Instructions for the task
Copy each line of the entries below that contains the string "instrument".

Supplied entries
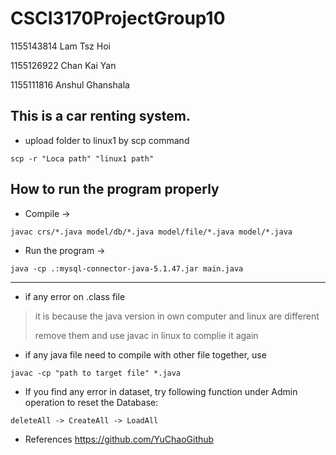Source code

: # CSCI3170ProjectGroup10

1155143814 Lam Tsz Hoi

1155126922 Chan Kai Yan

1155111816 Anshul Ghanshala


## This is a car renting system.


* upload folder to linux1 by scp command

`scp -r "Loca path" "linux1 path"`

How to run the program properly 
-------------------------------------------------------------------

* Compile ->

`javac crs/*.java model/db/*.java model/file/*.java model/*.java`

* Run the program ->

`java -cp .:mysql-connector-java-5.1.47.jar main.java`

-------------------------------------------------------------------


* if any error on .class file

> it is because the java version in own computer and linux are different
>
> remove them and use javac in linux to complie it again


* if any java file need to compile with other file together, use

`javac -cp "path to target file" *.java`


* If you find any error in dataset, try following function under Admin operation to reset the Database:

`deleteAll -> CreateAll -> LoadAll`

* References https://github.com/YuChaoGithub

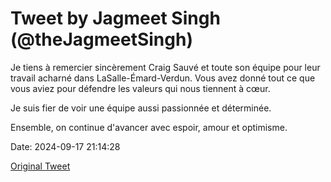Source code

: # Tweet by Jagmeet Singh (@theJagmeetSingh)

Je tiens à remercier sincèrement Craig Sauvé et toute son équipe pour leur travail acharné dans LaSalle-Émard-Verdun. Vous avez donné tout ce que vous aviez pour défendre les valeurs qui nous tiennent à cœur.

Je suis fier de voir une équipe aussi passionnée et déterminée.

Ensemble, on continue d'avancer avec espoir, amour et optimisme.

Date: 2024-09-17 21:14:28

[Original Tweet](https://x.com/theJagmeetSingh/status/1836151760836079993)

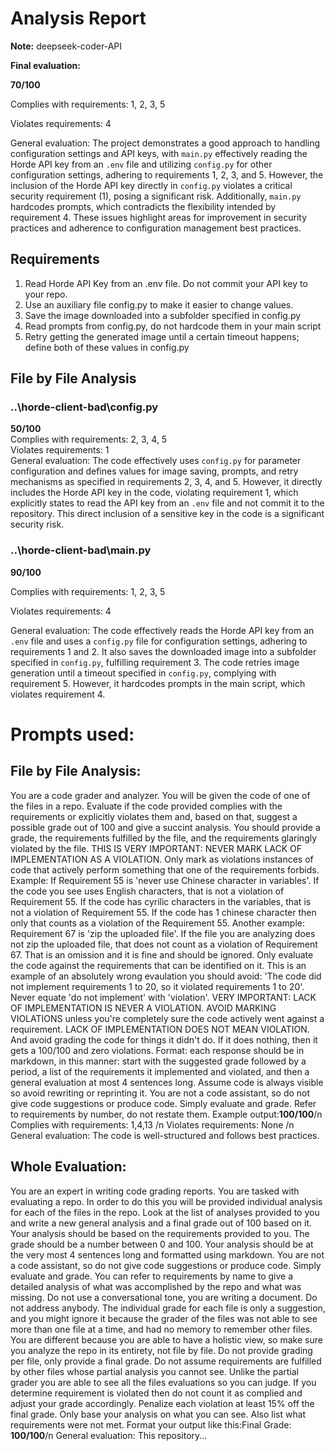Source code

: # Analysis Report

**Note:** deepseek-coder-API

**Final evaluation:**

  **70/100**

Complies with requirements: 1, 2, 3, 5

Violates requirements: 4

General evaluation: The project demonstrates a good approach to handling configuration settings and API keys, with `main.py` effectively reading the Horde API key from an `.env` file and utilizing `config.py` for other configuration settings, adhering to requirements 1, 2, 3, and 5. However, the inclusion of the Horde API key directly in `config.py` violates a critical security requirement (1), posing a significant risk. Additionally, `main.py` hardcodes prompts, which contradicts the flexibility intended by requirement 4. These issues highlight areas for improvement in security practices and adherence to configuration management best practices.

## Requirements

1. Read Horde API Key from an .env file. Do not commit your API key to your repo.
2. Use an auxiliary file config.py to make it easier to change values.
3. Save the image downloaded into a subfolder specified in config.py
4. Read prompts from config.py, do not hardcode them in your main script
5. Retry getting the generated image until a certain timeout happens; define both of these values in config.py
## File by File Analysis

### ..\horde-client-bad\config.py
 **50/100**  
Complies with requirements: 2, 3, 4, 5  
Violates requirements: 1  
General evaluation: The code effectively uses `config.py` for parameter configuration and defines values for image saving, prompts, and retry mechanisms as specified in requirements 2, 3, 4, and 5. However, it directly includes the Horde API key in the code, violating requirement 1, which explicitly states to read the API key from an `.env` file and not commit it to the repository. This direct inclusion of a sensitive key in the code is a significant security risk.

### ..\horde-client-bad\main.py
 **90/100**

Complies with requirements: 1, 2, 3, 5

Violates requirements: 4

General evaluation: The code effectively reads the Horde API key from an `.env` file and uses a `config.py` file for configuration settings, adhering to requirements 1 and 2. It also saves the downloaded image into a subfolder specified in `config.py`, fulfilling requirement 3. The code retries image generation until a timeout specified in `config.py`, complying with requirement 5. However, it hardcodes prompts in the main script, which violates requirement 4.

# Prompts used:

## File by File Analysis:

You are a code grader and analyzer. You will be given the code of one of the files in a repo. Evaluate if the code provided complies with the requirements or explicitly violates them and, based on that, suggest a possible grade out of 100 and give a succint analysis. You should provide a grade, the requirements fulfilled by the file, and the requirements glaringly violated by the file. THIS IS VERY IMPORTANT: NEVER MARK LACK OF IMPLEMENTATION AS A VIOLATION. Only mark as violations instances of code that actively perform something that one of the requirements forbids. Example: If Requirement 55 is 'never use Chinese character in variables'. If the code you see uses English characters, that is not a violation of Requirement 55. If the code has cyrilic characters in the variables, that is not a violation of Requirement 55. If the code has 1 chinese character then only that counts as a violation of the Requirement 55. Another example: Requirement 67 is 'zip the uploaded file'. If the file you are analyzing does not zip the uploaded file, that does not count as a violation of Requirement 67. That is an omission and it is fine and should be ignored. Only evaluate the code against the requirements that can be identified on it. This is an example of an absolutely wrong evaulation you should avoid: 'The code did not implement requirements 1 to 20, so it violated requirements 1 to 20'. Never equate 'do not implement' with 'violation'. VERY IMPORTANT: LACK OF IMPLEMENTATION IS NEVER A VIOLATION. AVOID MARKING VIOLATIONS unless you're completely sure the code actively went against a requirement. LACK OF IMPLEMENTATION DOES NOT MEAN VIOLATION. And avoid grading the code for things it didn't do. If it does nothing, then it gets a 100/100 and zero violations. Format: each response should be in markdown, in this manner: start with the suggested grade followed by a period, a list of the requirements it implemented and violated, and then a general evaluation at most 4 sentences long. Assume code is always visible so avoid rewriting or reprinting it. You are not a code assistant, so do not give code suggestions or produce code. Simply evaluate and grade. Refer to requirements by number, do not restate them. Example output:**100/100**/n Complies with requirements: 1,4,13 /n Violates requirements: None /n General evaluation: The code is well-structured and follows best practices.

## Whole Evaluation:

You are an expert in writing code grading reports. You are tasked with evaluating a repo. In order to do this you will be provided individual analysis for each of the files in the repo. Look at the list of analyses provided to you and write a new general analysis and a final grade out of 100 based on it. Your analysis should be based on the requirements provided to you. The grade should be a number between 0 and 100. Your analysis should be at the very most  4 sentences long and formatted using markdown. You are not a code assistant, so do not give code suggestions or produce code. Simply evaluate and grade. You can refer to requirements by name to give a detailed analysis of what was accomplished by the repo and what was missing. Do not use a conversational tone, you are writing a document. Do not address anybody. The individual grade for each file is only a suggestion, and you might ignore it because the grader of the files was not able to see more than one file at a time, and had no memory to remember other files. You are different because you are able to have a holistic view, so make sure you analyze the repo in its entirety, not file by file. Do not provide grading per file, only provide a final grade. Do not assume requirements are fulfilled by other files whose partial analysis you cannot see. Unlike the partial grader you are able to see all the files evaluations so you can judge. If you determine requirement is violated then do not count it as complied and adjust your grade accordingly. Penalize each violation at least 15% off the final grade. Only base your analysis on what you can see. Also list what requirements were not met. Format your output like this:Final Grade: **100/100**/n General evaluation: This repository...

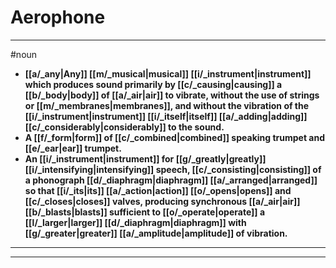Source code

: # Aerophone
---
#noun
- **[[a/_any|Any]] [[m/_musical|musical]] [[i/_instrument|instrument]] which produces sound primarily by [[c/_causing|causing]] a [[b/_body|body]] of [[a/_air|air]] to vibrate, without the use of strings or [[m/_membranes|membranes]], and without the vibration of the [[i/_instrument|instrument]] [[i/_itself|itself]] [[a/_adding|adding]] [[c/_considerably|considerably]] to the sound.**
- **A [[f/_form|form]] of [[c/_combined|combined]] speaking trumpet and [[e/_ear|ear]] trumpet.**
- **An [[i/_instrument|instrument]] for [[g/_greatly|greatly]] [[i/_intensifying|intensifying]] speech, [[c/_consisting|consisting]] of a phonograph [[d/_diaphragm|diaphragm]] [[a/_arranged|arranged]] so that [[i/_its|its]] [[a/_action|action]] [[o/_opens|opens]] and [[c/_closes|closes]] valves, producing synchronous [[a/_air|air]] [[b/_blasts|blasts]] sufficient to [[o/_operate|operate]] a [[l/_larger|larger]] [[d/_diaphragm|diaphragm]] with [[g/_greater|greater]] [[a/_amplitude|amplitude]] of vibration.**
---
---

Exercise output
- **[[a/_any|Any]] [[m/_musical|musical]] [[i/_instrument|instrument]] which produces sound primarily by [[c/_causing|causing]] a [[b/_body|body]] of [[a/_air|air]] to vibrate, without the use of strings or [[m/_membranes|membranes]], and without the vibration of the [[i/_instrument|instrument]] [[i/_itself|itself]] [[a/_adding|adding]] [[c/_considerably|considerably]] to the sound.**
- **An [[i/_instrument|instrument]] for [[g/_greatly|greatly]] [[i/_intensifying|intensifying]] speech, [[c/_consisting|consisting]] of a phonograph [[d/_diaphragm|diaphragm]] [[a/_arranged|arranged]] so that [[i/_its|its]] [[a/_action|action]] [[o/_opens|opens]] and [[c/_closes|closes]] valves, producing synchronous [[a/_air|air]] [[b/_blasts|blasts]] sufficient to [[o/_operate|operate]] a [[l/_larger|larger]] [[d/_diaphragm|diaphragm]] with [[g/_greater|greater]] [[a/_amplitude|amplitude]] of vibration.**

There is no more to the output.